On 21 July 2020 the UK issued a call for evidence inviting the views of interested parties on the design of a new framework for stamp taxes on shares (STS). Comments are invited by 13 October 2020.

The STS framework covers the legislation, guidance and administrative processes for administration of stamp duty and Stamp Duty Reserve Tax (SDRT). The framework defines the obligations of taxpayers and HMRC on issues such as notification of an obligation to pay tax; calculation of the tax liability; collection of the tax; penalties and interest; and the management of disputes.

Stamp duty is a charge on the instruments that transfer the beneficial interest in stock or marketable securities and is also charged on instruments that transfer interests in land if the transfer took place prior to 1 December 2003 or the agreement was entered into on or before 10 July 2003. Stamp duty is charged on the stock transfer form or on any other instrument that transfers the beneficial interest in stock or marketable securities.

SDRT was introduced on agreements to transfer uncertificated (paperless) shares and other securities and now applies to most transfers of shares and securities.
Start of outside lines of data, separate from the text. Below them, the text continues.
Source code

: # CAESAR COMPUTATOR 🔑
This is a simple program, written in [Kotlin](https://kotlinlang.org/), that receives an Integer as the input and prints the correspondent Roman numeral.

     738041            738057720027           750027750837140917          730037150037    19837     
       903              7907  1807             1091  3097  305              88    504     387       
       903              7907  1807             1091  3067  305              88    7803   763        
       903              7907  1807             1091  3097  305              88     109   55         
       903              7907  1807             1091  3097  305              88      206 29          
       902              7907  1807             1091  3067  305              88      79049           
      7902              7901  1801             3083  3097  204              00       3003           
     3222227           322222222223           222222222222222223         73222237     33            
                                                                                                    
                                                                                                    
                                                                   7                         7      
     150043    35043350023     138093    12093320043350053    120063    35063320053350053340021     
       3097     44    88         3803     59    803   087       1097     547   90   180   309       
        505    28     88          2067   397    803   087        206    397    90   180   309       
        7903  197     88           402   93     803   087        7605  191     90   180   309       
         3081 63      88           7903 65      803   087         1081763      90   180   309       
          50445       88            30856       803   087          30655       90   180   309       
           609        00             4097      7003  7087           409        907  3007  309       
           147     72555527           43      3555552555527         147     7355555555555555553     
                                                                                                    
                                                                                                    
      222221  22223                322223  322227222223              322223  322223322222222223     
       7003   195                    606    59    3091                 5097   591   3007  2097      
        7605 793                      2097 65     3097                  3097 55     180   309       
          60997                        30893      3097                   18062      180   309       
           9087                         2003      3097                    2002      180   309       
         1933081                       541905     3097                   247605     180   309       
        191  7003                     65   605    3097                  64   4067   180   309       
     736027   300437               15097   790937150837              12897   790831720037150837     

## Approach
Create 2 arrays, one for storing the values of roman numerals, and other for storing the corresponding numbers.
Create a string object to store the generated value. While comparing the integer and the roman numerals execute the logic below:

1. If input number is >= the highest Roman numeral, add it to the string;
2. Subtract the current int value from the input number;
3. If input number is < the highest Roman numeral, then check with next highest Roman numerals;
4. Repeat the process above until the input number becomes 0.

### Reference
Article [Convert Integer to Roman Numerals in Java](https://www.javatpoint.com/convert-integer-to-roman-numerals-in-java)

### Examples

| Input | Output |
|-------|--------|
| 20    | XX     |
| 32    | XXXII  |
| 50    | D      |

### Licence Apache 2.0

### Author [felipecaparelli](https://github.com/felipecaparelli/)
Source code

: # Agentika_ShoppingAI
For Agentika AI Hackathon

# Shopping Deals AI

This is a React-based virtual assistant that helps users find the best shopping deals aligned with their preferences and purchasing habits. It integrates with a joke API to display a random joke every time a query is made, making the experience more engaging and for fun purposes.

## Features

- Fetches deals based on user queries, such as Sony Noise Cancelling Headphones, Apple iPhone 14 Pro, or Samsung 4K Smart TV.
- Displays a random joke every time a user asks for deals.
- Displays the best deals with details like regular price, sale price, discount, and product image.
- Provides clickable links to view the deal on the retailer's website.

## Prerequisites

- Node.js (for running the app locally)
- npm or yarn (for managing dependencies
SDRT is charged on agreements to transfer chargeable securities.

The government is planning a modernisation of the regimes and is therefore asking for views on the principles and design of a new framework, and the prioritisation of elements within the overall modernisation programme.
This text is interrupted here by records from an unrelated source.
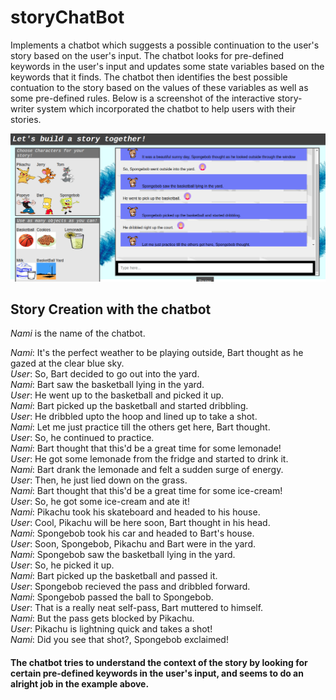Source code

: # storyChatBot
Implements a chatbot which suggests a possible continuation to the user's story based on the user's input. The chatbot looks for pre-defined keywords in the user's input and updates some state variables based on the keywords that it finds. The chatbot then identifies the best possible contuation to the story based on the values of these variables as well as some pre-defined rules. Below is a screenshot of the interactive story-writer system which incorporated the chatbot to help users with their stories.

![interactive-storyWriter](interactive-storyWriter.png)

## Story Creation with the chatbot
*Nami* is the name of the chatbot.

*Nami*: It's the perfect weather to be playing outside, Bart thought as he gazed at the clear blue sky.  
*User*: So, Bart decided to go out into the yard.  
*Nami*: Bart saw the basketball lying in the yard.  
*User*: He went up to the basketball and picked it up.  
*Nami*: Bart picked up the basketball and started dribbling.  
*User*: He dribbled upto the hoop and lined up to take a shot.  
*Nami*: Let me just practice till the others get here, Bart thought.  
*User*: So, he continued to practice.  
*Nami*: Bart thought that this'd be a great time for some lemonade!  
*User*: He got some lemonade from the fridge and started to drink it.  
*Nami*: Bart drank the lemonade and felt a sudden surge of energy.  
*User*: Then, he just lied down on the grass.  
*Nami*: Bart thought that this'd be a great time for some ice-cream!  
*User*: So, he got some ice-cream and ate it!  
*Nami*: Pikachu took his skateboard and headed to his house.  
*User*: Cool, Pikachu will be here soon, Bart thought in his head.  
*Nami*: Spongebob took his car and headed to Bart's house.  
*User*: Soon, Spongebob, Pikachu and Bart were in the yard.  
*Nami*: Spongebob saw the basketball lying in the yard.  
*User*: So, he picked it up.  
*Nami*: Bart picked up the basketball and passed it.  
*User*: Spongebob  recieved the pass and dribbled forward.  
*Nami*: Spongebob passed the ball to Spongebob.  
*User*: That is a really neat self-pass, Bart muttered to himself.  
*Nami*: But the pass gets blocked by Pikachu.  
*User*: Pikachu is lightning quick and takes a shot!  
*Nami*: Did you see that shot?, Spongebob exclaimed!  

#### The chatbot tries to understand the context of the story by looking for certain pre-defined keywords in the user's input, and seems to do an alright job in the example above.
As stamp duty is a paper-based regime it is seen as an outdated part of the tax system. It can cause uncertainty for investors; does not fit into policy objective of raising revenue while minimising the compliance burden; and reduces flexibility in tax policy. Much of the stamp duty collected relates to large corporate takeovers and the process of dealing with the stock transfer forms can cause unwelcome delays for the taxpayers. The Office for Tax Simplification (OTS) has produced a paper recommending that the process of tax collection should be made digital and simplified.
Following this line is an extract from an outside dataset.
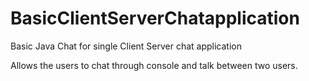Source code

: # BasicClientServerChatapplication
Basic Java Chat for single Client Server chat application

Allows the users to chat through console and talk between two users.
Stamp duty can also deter investment because the legislation is outdated and not consolidated into one piece of legislation; some common terms in modern business transactions are not covered in the legislation; some stamp duty definitions are inconsistent with definitions for SDRT purposes; and some reliefs from stamp duty do not apply to SDRT.

HMRC is asking for information from interested parties on their experience with tax on securities in foreign countries and methods of tax collection that they consider to be more efficient. Information is required on the aspects of the system most in need of amendment and changes that should be given priority.

HMRC want to know if there should be more self-assessment in the stamp duty regime. Views are invited on other necessary improvements required in addition to digitalisation of the stamp duty regime. Also views are requested on whether it is now outdated to tie stamp duty to the registration of title of shares.